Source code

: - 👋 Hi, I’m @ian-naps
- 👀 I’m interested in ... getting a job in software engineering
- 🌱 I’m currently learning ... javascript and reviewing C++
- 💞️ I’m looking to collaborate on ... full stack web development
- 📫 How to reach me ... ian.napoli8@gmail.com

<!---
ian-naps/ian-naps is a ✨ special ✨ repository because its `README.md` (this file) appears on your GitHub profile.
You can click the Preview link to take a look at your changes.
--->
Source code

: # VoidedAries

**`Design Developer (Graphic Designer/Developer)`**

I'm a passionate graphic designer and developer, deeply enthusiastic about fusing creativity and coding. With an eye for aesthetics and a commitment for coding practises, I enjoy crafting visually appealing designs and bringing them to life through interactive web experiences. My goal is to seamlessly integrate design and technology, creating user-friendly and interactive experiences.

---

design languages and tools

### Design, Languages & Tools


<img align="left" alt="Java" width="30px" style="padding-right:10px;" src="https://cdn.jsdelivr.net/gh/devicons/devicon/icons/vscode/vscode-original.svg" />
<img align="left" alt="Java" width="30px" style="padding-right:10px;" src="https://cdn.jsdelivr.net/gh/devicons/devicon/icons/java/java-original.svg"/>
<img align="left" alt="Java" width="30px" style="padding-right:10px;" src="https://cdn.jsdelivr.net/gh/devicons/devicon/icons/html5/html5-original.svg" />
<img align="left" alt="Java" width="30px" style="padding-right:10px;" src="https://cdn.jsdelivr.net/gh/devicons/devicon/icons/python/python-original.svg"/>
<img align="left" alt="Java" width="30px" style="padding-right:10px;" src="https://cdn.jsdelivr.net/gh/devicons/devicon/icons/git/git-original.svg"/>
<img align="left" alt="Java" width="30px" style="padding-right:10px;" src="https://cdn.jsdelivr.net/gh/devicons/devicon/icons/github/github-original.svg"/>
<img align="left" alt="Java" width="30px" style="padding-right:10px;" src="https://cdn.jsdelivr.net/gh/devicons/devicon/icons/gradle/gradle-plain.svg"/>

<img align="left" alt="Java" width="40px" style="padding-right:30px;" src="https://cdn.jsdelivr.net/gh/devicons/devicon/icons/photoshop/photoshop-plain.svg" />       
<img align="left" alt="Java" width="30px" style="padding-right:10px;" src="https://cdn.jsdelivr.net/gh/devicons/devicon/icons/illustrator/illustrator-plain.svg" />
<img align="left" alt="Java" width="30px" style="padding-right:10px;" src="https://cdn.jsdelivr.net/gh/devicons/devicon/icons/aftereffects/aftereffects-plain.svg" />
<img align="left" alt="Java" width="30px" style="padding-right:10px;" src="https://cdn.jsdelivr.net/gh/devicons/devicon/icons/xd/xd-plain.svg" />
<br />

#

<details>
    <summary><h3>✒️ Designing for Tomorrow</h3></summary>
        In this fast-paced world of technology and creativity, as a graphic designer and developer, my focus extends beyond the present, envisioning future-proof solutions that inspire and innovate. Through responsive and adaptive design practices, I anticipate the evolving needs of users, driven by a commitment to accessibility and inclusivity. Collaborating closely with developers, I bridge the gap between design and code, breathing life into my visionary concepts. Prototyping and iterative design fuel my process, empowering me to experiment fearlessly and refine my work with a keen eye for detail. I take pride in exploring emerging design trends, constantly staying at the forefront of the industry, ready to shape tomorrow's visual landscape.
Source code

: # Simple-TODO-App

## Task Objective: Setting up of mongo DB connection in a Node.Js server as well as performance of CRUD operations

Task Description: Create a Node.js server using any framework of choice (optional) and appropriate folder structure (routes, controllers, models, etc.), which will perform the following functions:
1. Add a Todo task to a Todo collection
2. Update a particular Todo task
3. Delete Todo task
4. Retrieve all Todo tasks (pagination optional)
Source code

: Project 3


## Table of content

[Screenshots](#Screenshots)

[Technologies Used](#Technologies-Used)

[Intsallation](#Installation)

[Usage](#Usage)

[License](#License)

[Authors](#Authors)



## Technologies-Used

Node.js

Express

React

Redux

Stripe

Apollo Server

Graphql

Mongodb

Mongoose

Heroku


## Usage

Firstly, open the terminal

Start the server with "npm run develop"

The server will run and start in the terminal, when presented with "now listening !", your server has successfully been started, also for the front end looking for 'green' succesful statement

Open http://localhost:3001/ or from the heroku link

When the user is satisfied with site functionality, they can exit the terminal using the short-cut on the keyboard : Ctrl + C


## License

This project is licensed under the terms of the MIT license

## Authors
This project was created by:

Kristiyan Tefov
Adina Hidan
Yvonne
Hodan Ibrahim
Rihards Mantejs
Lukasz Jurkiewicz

- EXERCISE OBJECTIVE -
For every line of the listing, produce an identical copy.

- RESULT OF THIS EXERCISE -
Source code

: - 👋 Hi, I’m @ian-naps
- 👀 I’m interested in ... getting a job in software engineering
- 🌱 I’m currently learning ... javascript and reviewing C++
- 💞️ I’m looking to collaborate on ... full stack web development
- 📫 How to reach me ... ian.napoli8@gmail.com

<!---
ian-naps/ian-naps is a ✨ special ✨ repository because its `README.md` (this file) appears on your GitHub profile.
You can click the Preview link to take a look at your changes.
--->
Source code

: # VoidedAries

**`Design Developer (Graphic Designer/Developer)`**

I'm a passionate graphic designer and developer, deeply enthusiastic about fusing creativity and coding. With an eye for aesthetics and a commitment for coding practises, I enjoy crafting visually appealing designs and bringing them to life through interactive web experiences. My goal is to seamlessly integrate design and technology, creating user-friendly and interactive experiences.

---

design languages and tools

### Design, Languages & Tools


<img align="left" alt="Java" width="30px" style="padding-right:10px;" src="https://cdn.jsdelivr.net/gh/devicons/devicon/icons/vscode/vscode-original.svg" />
<img align="left" alt="Java" width="30px" style="padding-right:10px;" src="https://cdn.jsdelivr.net/gh/devicons/devicon/icons/java/java-original.svg"/>
<img align="left" alt="Java" width="30px" style="padding-right:10px;" src="https://cdn.jsdelivr.net/gh/devicons/devicon/icons/html5/html5-original.svg" />
<img align="left" alt="Java" width="30px" style="padding-right:10px;" src="https://cdn.jsdelivr.net/gh/devicons/devicon/icons/python/python-original.svg"/>
<img align="left" alt="Java" width="30px" style="padding-right:10px;" src="https://cdn.jsdelivr.net/gh/devicons/devicon/icons/git/git-original.svg"/>
<img align="left" alt="Java" width="30px" style="padding-right:10px;" src="https://cdn.jsdelivr.net/gh/devicons/devicon/icons/github/github-original.svg"/>
<img align="left" alt="Java" width="30px" style="padding-right:10px;" src="https://cdn.jsdelivr.net/gh/devicons/devicon/icons/gradle/gradle-plain.svg"/>

<img align="left" alt="Java" width="40px" style="padding-right:30px;" src="https://cdn.jsdelivr.net/gh/devicons/devicon/icons/photoshop/photoshop-plain.svg" />       
<img align="left" alt="Java" width="30px" style="padding-right:10px;" src="https://cdn.jsdelivr.net/gh/devicons/devicon/icons/illustrator/illustrator-plain.svg" />
<img align="left" alt="Java" width="30px" style="padding-right:10px;" src="https://cdn.jsdelivr.net/gh/devicons/devicon/icons/aftereffects/aftereffects-plain.svg" />
<img align="left" alt="Java" width="30px" style="padding-right:10px;" src="https://cdn.jsdelivr.net/gh/devicons/devicon/icons/xd/xd-plain.svg" />
<br />

#

<details>
    <summary><h3>✒️ Designing for Tomorrow</h3></summary>
        In this fast-paced world of technology and creativity, as a graphic designer and developer, my focus extends beyond the present, envisioning future-proof solutions that inspire and innovate. Through responsive and adaptive design practices, I anticipate the evolving needs of users, driven by a commitment to accessibility and inclusivity. Collaborating closely with developers, I bridge the gap between design and code, breathing life into my visionary concepts. Prototyping and iterative design fuel my process, empowering me to experiment fearlessly and refine my work with a keen eye for detail. I take pride in exploring emerging design trends, constantly staying at the forefront of the industry, ready to shape tomorrow's visual landscape.
Source code

: # Simple-TODO-App

## Task Objective: Setting up of mongo DB connection in a Node.Js server as well as performance of CRUD operations

Task Description: Create a Node.js server using any framework of choice (optional) and appropriate folder structure (routes, controllers, models, etc.), which will perform the following functions:
1. Add a Todo task to a Todo collection
2. Update a particular Todo task
3. Delete Todo task
4. Retrieve all Todo tasks (pagination optional)
Source code

: Project 3


## Table of content

[Screenshots](#Screenshots)

[Technologies Used](#Technologies-Used)

[Intsallation](#Installation)

[Usage](#Usage)

[License](#License)

[Authors](#Authors)



## Technologies-Used

Node.js

Express

React

Redux

Stripe

Apollo Server

Graphql

Mongodb

Mongoose

Heroku


## Usage

Firstly, open the terminal

Start the server with "npm run develop"

The server will run and start in the terminal, when presented with "now listening !", your server has successfully been started, also for the front end looking for 'green' succesful statement

Open http://localhost:3001/ or from the heroku link

When the user is satisfied with site functionality, they can exit the terminal using the short-cut on the keyboard : Ctrl + C


## License

This project is licensed under the terms of the MIT license

## Authors
This project was created by:

Kristiyan Tefov
Adina Hidan
Yvonne
Hodan Ibrahim
Rihards Mantejs
Lukasz Jurkiewicz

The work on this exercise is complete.